We have never before had occasion to directly pass upon the exact question at issue between plaintiff and defendant Howe; but we *261think that an application of the principles announced in onr former decisions necessarily leads to its determination in favor of the contention of the plaintiff.

The principle on which all our decisions on the subject have proceeded is that the question is one of intention, as indicated by the plat, with reference to which all the conveyances were made. This plat, as we think, clearly implies that the outermost platted blocks should be and remain the riparian or shore blocks, and, as such, have all the riparian rights in and to the water, and the land under the water, in front of them, which any riparian or shore estate has. This would be the impression which would be inevitably produced on the mind upon a mere inspection of the plat.
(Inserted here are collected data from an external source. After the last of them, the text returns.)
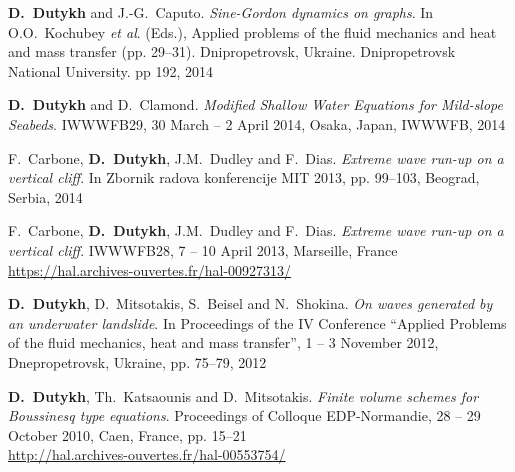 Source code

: \documentclass[final, a4paper, oneside, 12pt]{article}
\numberwithin{equation}{section}
\begin{document}
\begin{etaremune}
  \item \textbf{D.~Dutykh} and J.-G.~Caputo. \textit{Sine-Gordon dynamics on graphs}. In O.O.~Kochubey \emph{et al}. (Eds.), Applied problems of the fluid mechanics and heat and mass transfer (pp. 29--31). Dnipropetrovsk, Ukraine. Dnipropetrovsk National University. pp 192, 2014 %
  
  \item \textbf{D.~Dutykh} and D.~Clamond. \textit{Modified Shallow Water Equations for Mild-slope Seabeds}. IWWWFB29, 30 March -- 2 April 2014, Osaka, Japan, IWWWFB, 2014 %
  
  \item F.~Carbone, \textbf{D.~Dutykh}, J.M.~Dudley and F.~Dias. \textit{Extreme wave run-up on a vertical cliff}. In Zbornik radova konferencije MIT 2013, pp. 99--103, Beograd, Serbia, 2014 %
  

  
  \item F.~Carbone, \textbf{D.~Dutykh}, J.M.~Dudley and F.~Dias. \textit{Extreme wave run-up on a vertical cliff}. IWWWFB28, 7 -- 10 April 2013, Marseille, France \\ %
  \url{https://hal.archives-ouvertes.fr/hal-00927313/}
  

  
  \item \textbf{D.~Dutykh}, D.~Mitsotakis, S.~Beisel and N.~Shokina. \textit{On waves generated by an underwater landslide}. In Proceedings of the IV Conference ``Applied Problems of the fluid mechanics, heat and mass transfer'', 1 -- 3 November 2012, Dnepropetrovsk, Ukraine, pp. 75--79, 2012 %
  

  
  \item \textbf{D.~Dutykh}, Th.~Katsaounis and D.~Mitsotakis. \textit{Finite volume schemes for Boussinesq type equations}. Proceedings of Colloque EDP-Normandie, 28 -- 29 October 2010, Caen, France, pp. 15--21 \\ %
  \url{http://hal.archives-ouvertes.fr/hal-00553754/}


\end{etaremune}
\end{document}
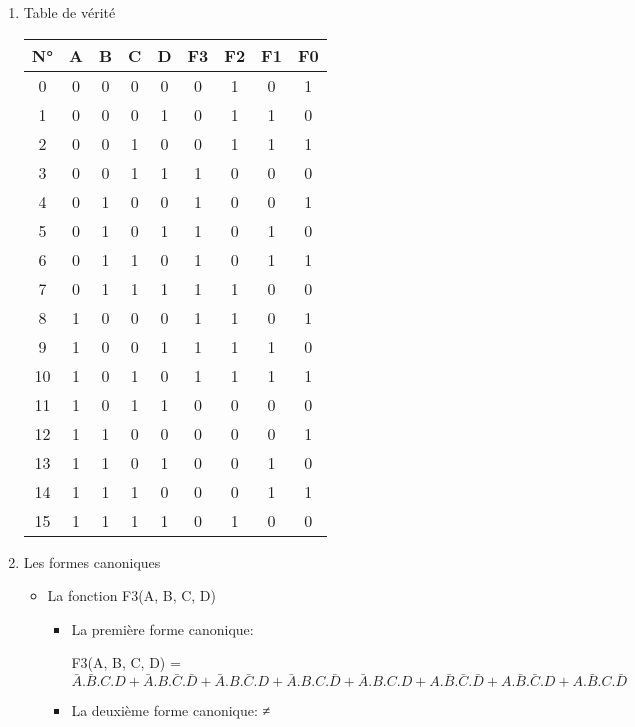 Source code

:\begin{enumerate}
\begin{itemize}
         \end{itemize}
\item Table de vérité \\
        \begin{tabular}{|c|c|c|c|c||c|c|c|c|}
    \toprule
        N° &A & B & C & D & F3 & F2 & F1 & F0\\ \midrule0 & 0 & 0 & 0 & 0 & 0 & 1 & 0 & 1\\1 & 0 & 0 & 0 & 1 & 0 & 1 & 1 & 0\\2 & 0 & 0 & 1 & 0 & 0 & 1 & 1 & 1\\3 & 0 & 0 & 1 & 1 & 1 & 0 & 0 & 0\\\midrule4 & 0 & 1 & 0 & 0 & 1 & 0 & 0 & 1\\5 & 0 & 1 & 0 & 1 & 1 & 0 & 1 & 0\\6 & 0 & 1 & 1 & 0 & 1 & 0 & 1 & 1\\7 & 0 & 1 & 1 & 1 & 1 & 1 & 0 & 0\\\midrule8 & 1 & 0 & 0 & 0 & 1 & 1 & 0 & 1\\9 & 1 & 0 & 0 & 1 & 1 & 1 & 1 & 0\\10 & 1 & 0 & 1 & 0 & 1 & 1 & 1 & 1\\11 & 1 & 0 & 1 & 1 & 0 & 0 & 0 & 0\\\midrule12 & 1 & 1 & 0 & 0 & 0 & 0 & 0 & 1\\13 & 1 & 1 & 0 & 1 & 0 & 0 & 1 & 0\\14 & 1 & 1 & 1 & 0 & 0 & 0 & 1 & 1\\15 & 1 & 1 & 1 & 1 & 0 & 1 & 0 & 0\\\bottomrule
        \end{tabular}
        \item Les formes canoniques \\
\begin{itemize}
\item La fonction F3(A, B, C, D) \\


\begin{itemize}
\item La première forme canonique: 

F3(A, B, C, D) = $\bar A.\bar B.C.D + \bar A.B.\bar C.\bar D + \bar A.B.\bar C.D + \bar A.B.C.\bar D + \bar A.B.C.D + A.\bar B.\bar C.\bar D + A.\bar B.\bar C.D + A.\bar B.C.\bar D$
\item La deuxième forme canonique: ≠


\end{itemize}
\end{itemize}
\end{enumerate}

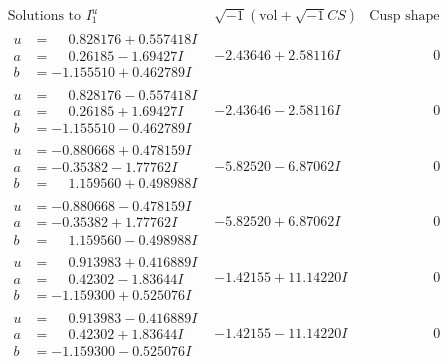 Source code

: \documentclass[1p]{elsarticle_modified}
\theoremstyle{definition}
\newcommand{\I}{\sqrt{-1}}
\begin{document}
$$\begin{array}{c|c|c}  
\text{Solutions to }I^u_{1}& \I (\text{vol} + \sqrt{-1}CS) & \text{Cusp shape}\\
 \hline 
\begin{aligned}
u &= \phantom{-}0.828176 + 0.557418 I \\
a &= \phantom{-}0.26185 - 1.69427 I \\
b &= -1.155510 + 0.462789 I\end{aligned}
 & -2.43646 + 2.58116 I & \phantom{-0.000000 } 0 \\ \hline\begin{aligned}
u &= \phantom{-}0.828176 - 0.557418 I \\
a &= \phantom{-}0.26185 + 1.69427 I \\
b &= -1.155510 - 0.462789 I\end{aligned}
 & -2.43646 - 2.58116 I & \phantom{-0.000000 } 0 \\ \hline\begin{aligned}
u &= -0.880668 + 0.478159 I \\
a &= -0.35382 - 1.77762 I \\
b &= \phantom{-}1.159560 + 0.498988 I\end{aligned}
 & -5.82520 - 6.87062 I & \phantom{-0.000000 } 0 \\ \hline\begin{aligned}
u &= -0.880668 - 0.478159 I \\
a &= -0.35382 + 1.77762 I \\
b &= \phantom{-}1.159560 - 0.498988 I\end{aligned}
 & -5.82520 + 6.87062 I & \phantom{-0.000000 } 0 \\ \hline\begin{aligned}
u &= \phantom{-}0.913983 + 0.416889 I \\
a &= \phantom{-}0.42302 - 1.83644 I \\
b &= -1.159300 + 0.525076 I\end{aligned}
 & -1.42155 + 11.14220 I & \phantom{-0.000000 } 0 \\ \hline\begin{aligned}
u &= \phantom{-}0.913983 - 0.416889 I \\
a &= \phantom{-}0.42302 + 1.83644 I \\
b &= -1.159300 - 0.525076 I\end{aligned}
 & -1.42155 - 11.14220 I & \phantom{-0.000000 } 0 \\ \hline\begin{aligned}

\end{aligned}
\end{array}$$
\end{document}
Where a party conveys a parcel of land bounded by water, it will never be presumed that he reserves to himself proprietary rights in front of the land conveyed. The intention to do so must clearly appear from the conveyance; and the mere fact that the boundary of the lot conveyed is indicated by a line on the plat will not limit the grant to the lines on the plat, or operate to reserve to the grantor proprietary rights in front of the lot. Watson v. Peters, 26 Mich. 508. Had the blocks conveyed to plaintiff been original shore blocks, (with no block platted out in the water in front of them,) or had Rice, before conveying these outermost water blocks, reclaimed and filled them up, there could have been no question but that the grantees would have acquired all the riparian rights in the water, and land under water in front of them, usually appurtenant to shore land.

But the platting of these water blocks, and conveying them with reference to the plat, manifestly contemplated reclaiming them and filling them in, or otherwise improving them for use; and we cannot see what difference it makes whether this had been done before Rice conveyed, or was only in contemplation. It seems to us that the plat contemplates upon its face, as clearly as words could express it, that the exterior line of these outermost blocks was to be treated as the shore line, and that the rights usually appurtenant to a riparian estate would attach' to those blocks. All the supposed legal objections to this view are more speculative and specious than practical or sound.

(Opinion published 36 N. W. Hep. SIS.)

On the appeal of defendants Emerson and Eldridge, that part of the judgment appealed from is affirmed, and on the appeal of plaintiff that part of the judgment appealed from is reversed, and the cause remanded, with directions to the court below to render judgment in favor of plaintiff:.